▶ Rendered images with source text:
= = = =

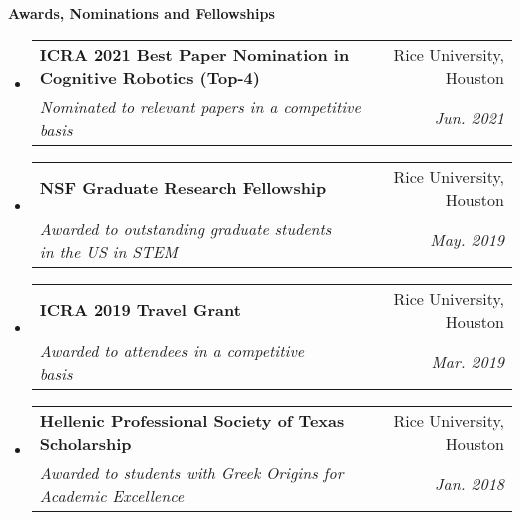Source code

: \documentclass[letterpaper,11pt]{article}
\makeatletter
\newcommand{\resheading}[1]{{\large \colorbox{mygrey}{\begin{minipage}{\textwidth}{\textbf{#1 \vphantom{p\^{E}}}}\end{minipage}}}}
\newcommand{\ressubheading}[4]{
\begin{tabular*}{7.0in}{l@{\extracolsep{\fill}}r}
		\textbf{#1} & #2 \\
		\textit{#3} & \textit{#4} \\
\end{tabular*}\vspace{-6pt}}
\makeatother
\begin{document}
\resheading{Awards, Nominations and Fellowships}
\begin{itemize}
		\item
        \ressubheading{ICRA 2021 Best Paper Nomination in Cognitive Robotics (Top-4)}
        {Rice University, Houston}{Nominated to relevant papers in a competitive basis}
		{Jun. 2021}
		\item
     	\ressubheading{NSF Graduate Research Fellowship}
     	{Rice University, Houston}{Awarded to outstanding graduate students in the US in STEM }{May. 2019}
		\item
		\ressubheading{ICRA 2019 Travel Grant}
		{Rice University, Houston}{Awarded to attendees in a competitive basis }{Mar. 2019}
		\item
		\ressubheading{Hellenic Professional Society of Texas Scholarship}
		{Rice University, Houston}{Awarded to students with Greek Origins for Academic Excellence}
		{Jan. 2018}
\end{itemize}

\pagebreak
\end{document}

= = = =

Reproduce every entry word for word, but omit the pictures.

▶ TASK SOLUTION:
Source code

: \documentclass[letterpaper,11pt]{article}
\makeatletter
\newcommand{\resheading}[1]{{\large \colorbox{mygrey}{\begin{minipage}{\textwidth}{\textbf{#1 \vphantom{p\^{E}}}}\end{minipage}}}}
\newcommand{\ressubheading}[4]{
\begin{tabular*}{7.0in}{l@{\extracolsep{\fill}}r}
		\textbf{#1} & #2 \\
		\textit{#3} & \textit{#4} \\
\end{tabular*}\vspace{-6pt}}
\makeatother
\begin{document}
\resheading{Awards, Nominations and Fellowships}
\begin{itemize}
		\item
        \ressubheading{ICRA 2021 Best Paper Nomination in Cognitive Robotics (Top-4)}
        {Rice University, Houston}{Nominated to relevant papers in a competitive basis}
		{Jun. 2021}
		\item
     	\ressubheading{NSF Graduate Research Fellowship}
     	{Rice University, Houston}{Awarded to outstanding graduate students in the US in STEM }{May. 2019}
		\item
		\ressubheading{ICRA 2019 Travel Grant}
		{Rice University, Houston}{Awarded to attendees in a competitive basis }{Mar. 2019}
		\item
		\ressubheading{Hellenic Professional Society of Texas Scholarship}
		{Rice University, Houston}{Awarded to students with Greek Origins for Academic Excellence}
		{Jan. 2018}
\end{itemize}

\pagebreak
\end{document}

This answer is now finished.